STORED DATA →

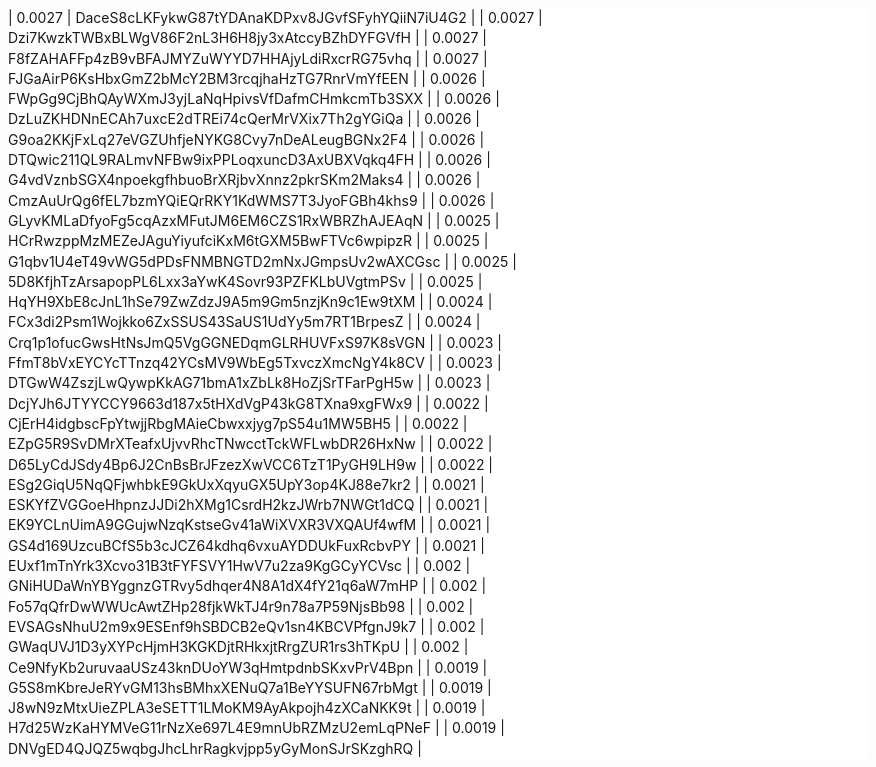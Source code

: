 | 0.0027  | DaceS8cLKFykwG87tYDAnaKDPxv8JGvfSFyhYQiiN7iU4G2 |
| 0.0027  | Dzi7KwzkTWBxBLWgV86F2nL3H6H8jy3xAtccyBZhDYFGVfH |
| 0.0027  | F8fZAHAFFp4zB9vBFAJMYZuWYYD7HHAjyLdiRxcrRG75vhq |
| 0.0027  | FJGaAirP6KsHbxGmZ2bMcY2BM3rcqjhaHzTG7RnrVmYfEEN |
| 0.0026  | FWpGg9CjBhQAyWXmJ3yjLaNqHpivsVfDafmCHmkcmTb3SXX |
| 0.0026  | DzLuZKHDNnECAh7uxcE2dTREi74cQerMrVXix7Th2gYGiQa |
| 0.0026  | G9oa2KKjFxLq27eVGZUhfjeNYKG8Cvy7nDeALeugBGNx2F4 |
| 0.0026  | DTQwic211QL9RALmvNFBw9ixPPLoqxuncD3AxUBXVqkq4FH |
| 0.0026  | G4vdVznbSGX4npoekgfhbuoBrXRjbvXnnz2pkrSKm2Maks4 |
| 0.0026  | CmzAuUrQg6fEL7bzmYQiEQrRKY1KdWMS7T3JyoFGBh4khs9 |
| 0.0026  | GLyvKMLaDfyoFg5cqAzxMFutJM6EM6CZS1RxWBRZhAJEAqN |
| 0.0025  | HCrRwzppMzMEZeJAguYiyufciKxM6tGXM5BwFTVc6wpipzR |
| 0.0025  | G1qbv1U4eT49vWG5dPDsFNMBNGTD2mNxJGmpsUv2wAXCGsc |
| 0.0025  | 5D8KfjhTzArsapopPL6Lxx3aYwK4Sovr93PZFKLbUVgtmPSv |
| 0.0025  | HqYH9XbE8cJnL1hSe79ZwZdzJ9A5m9Gm5nzjKn9c1Ew9tXM |
| 0.0024  | FCx3di2Psm1Wojkko6ZxSSUS43SaUS1UdYy5m7RT1BrpesZ |
| 0.0024  | Crq1p1ofucGwsHtNsJmQ5VgGGNEDqmGLRHUVFxS97K8sVGN |
| 0.0023  | FfmT8bVxEYCYcTTnzq42YCsMV9WbEg5TxvczXmcNgY4k8CV |
| 0.0023  | DTGwW4ZszjLwQywpKkAG71bmA1xZbLk8HoZjSrTFarPgH5w |
| 0.0023  | DcjYJh6JTYYCCY9663d187x5tHXdVgP43kG8TXna9xgFWx9 |
| 0.0022  | CjErH4idgbscFpYtwjjRbgMAieCbwxxjyg7pS54u1MW5BH5 |
| 0.0022  | EZpG5R9SvDMrXTeafxUjvvRhcTNwcctTckWFLwbDR26HxNw |
| 0.0022  | D65LyCdJSdy4Bp6J2CnBsBrJFzezXwVCC6TzT1PyGH9LH9w |
| 0.0022  | ESg2GiqU5NqQFjwhbkE9GkUxXqyuGX5UpY3op4KJ88e7kr2 |
| 0.0021  | ESKYfZVGGoeHhpnzJJDi2hXMg1CsrdH2kzJWrb7NWGt1dCQ |
| 0.0021  | EK9YCLnUimA9GGujwNzqKstseGv41aWiXVXR3VXQAUf4wfM |
| 0.0021  | GS4d169UzcuBCfS5b3cJCZ64kdhq6vxuAYDDUkFuxRcbvPY |
| 0.0021  | EUxf1mTnYrk3Xcvo31B3tFYFSVY1HwV7u2za9KgGCyYCVsc |
| 0.002  | GNiHUDaWnYBYggnzGTRvy5dhqer4N8A1dX4fY21q6aW7mHP |
| 0.002  | Fo57qQfrDwWWUcAwtZHp28fjkWkTJ4r9n78a7P59NjsBb98 |
| 0.002  | EVSAGsNhuU2m9x9ESEnf9hSBDCB2eQv1sn4KBCVPfgnJ9k7 |
| 0.002  | GWaqUVJ1D3yXYPcHjmH3KGKDjtRHkxjtRrgZUR1rs3hTKpU |
| 0.002  | Ce9NfyKb2uruvaaUSz43knDUoYW3qHmtpdnbSKxvPrV4Bpn |
| 0.0019  | G5S8mKbreJeRYvGM13hsBMhxXENuQ7a1BeYYSUFN67rbMgt |
| 0.0019  | J8wN9zMtxUieZPLA3eSETT1LMoKM9AyAkpojh4zXCaNKK9t |
| 0.0019  | H7d25WzKaHYMVeG11rNzXe697L4E9mnUbRZMzU2emLqPNeF |
| 0.0019  | DNVgED4QJQZ5wqbgJhcLhrRagkvjpp5yGyMonSJrSKzghRQ |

REQUIRED ACTION →
Except for the pictures, give all the material above again verbatim.

FINISHED TASK →
Source code

: | 0.0027  | DaceS8cLKFykwG87tYDAnaKDPxv8JGvfSFyhYQiiN7iU4G2 |
| 0.0027  | Dzi7KwzkTWBxBLWgV86F2nL3H6H8jy3xAtccyBZhDYFGVfH |
| 0.0027  | F8fZAHAFFp4zB9vBFAJMYZuWYYD7HHAjyLdiRxcrRG75vhq |
| 0.0027  | FJGaAirP6KsHbxGmZ2bMcY2BM3rcqjhaHzTG7RnrVmYfEEN |
| 0.0026  | FWpGg9CjBhQAyWXmJ3yjLaNqHpivsVfDafmCHmkcmTb3SXX |
| 0.0026  | DzLuZKHDNnECAh7uxcE2dTREi74cQerMrVXix7Th2gYGiQa |
| 0.0026  | G9oa2KKjFxLq27eVGZUhfjeNYKG8Cvy7nDeALeugBGNx2F4 |
| 0.0026  | DTQwic211QL9RALmvNFBw9ixPPLoqxuncD3AxUBXVqkq4FH |
| 0.0026  | G4vdVznbSGX4npoekgfhbuoBrXRjbvXnnz2pkrSKm2Maks4 |
| 0.0026  | CmzAuUrQg6fEL7bzmYQiEQrRKY1KdWMS7T3JyoFGBh4khs9 |
| 0.0026  | GLyvKMLaDfyoFg5cqAzxMFutJM6EM6CZS1RxWBRZhAJEAqN |
| 0.0025  | HCrRwzppMzMEZeJAguYiyufciKxM6tGXM5BwFTVc6wpipzR |
| 0.0025  | G1qbv1U4eT49vWG5dPDsFNMBNGTD2mNxJGmpsUv2wAXCGsc |
| 0.0025  | 5D8KfjhTzArsapopPL6Lxx3aYwK4Sovr93PZFKLbUVgtmPSv |
| 0.0025  | HqYH9XbE8cJnL1hSe79ZwZdzJ9A5m9Gm5nzjKn9c1Ew9tXM |
| 0.0024  | FCx3di2Psm1Wojkko6ZxSSUS43SaUS1UdYy5m7RT1BrpesZ |
| 0.0024  | Crq1p1ofucGwsHtNsJmQ5VgGGNEDqmGLRHUVFxS97K8sVGN |
| 0.0023  | FfmT8bVxEYCYcTTnzq42YCsMV9WbEg5TxvczXmcNgY4k8CV |
| 0.0023  | DTGwW4ZszjLwQywpKkAG71bmA1xZbLk8HoZjSrTFarPgH5w |
| 0.0023  | DcjYJh6JTYYCCY9663d187x5tHXdVgP43kG8TXna9xgFWx9 |
| 0.0022  | CjErH4idgbscFpYtwjjRbgMAieCbwxxjyg7pS54u1MW5BH5 |
| 0.0022  | EZpG5R9SvDMrXTeafxUjvvRhcTNwcctTckWFLwbDR26HxNw |
| 0.0022  | D65LyCdJSdy4Bp6J2CnBsBrJFzezXwVCC6TzT1PyGH9LH9w |
| 0.0022  | ESg2GiqU5NqQFjwhbkE9GkUxXqyuGX5UpY3op4KJ88e7kr2 |
| 0.0021  | ESKYfZVGGoeHhpnzJJDi2hXMg1CsrdH2kzJWrb7NWGt1dCQ |
| 0.0021  | EK9YCLnUimA9GGujwNzqKstseGv41aWiXVXR3VXQAUf4wfM |
| 0.0021  | GS4d169UzcuBCfS5b3cJCZ64kdhq6vxuAYDDUkFuxRcbvPY |
| 0.0021  | EUxf1mTnYrk3Xcvo31B3tFYFSVY1HwV7u2za9KgGCyYCVsc |
| 0.002  | GNiHUDaWnYBYggnzGTRvy5dhqer4N8A1dX4fY21q6aW7mHP |
| 0.002  | Fo57qQfrDwWWUcAwtZHp28fjkWkTJ4r9n78a7P59NjsBb98 |
| 0.002  | EVSAGsNhuU2m9x9ESEnf9hSBDCB2eQv1sn4KBCVPfgnJ9k7 |
| 0.002  | GWaqUVJ1D3yXYPcHjmH3KGKDjtRHkxjtRrgZUR1rs3hTKpU |
| 0.002  | Ce9NfyKb2uruvaaUSz43knDUoYW3qHmtpdnbSKxvPrV4Bpn |
| 0.0019  | G5S8mKbreJeRYvGM13hsBMhxXENuQ7a1BeYYSUFN67rbMgt |
| 0.0019  | J8wN9zMtxUieZPLA3eSETT1LMoKM9AyAkpojh4zXCaNKK9t |
| 0.0019  | H7d25WzKaHYMVeG11rNzXe697L4E9mnUbRZMzU2emLqPNeF |
| 0.0019  | DNVgED4QJQZ5wqbgJhcLhrRagkvjpp5yGyMonSJrSKzghRQ |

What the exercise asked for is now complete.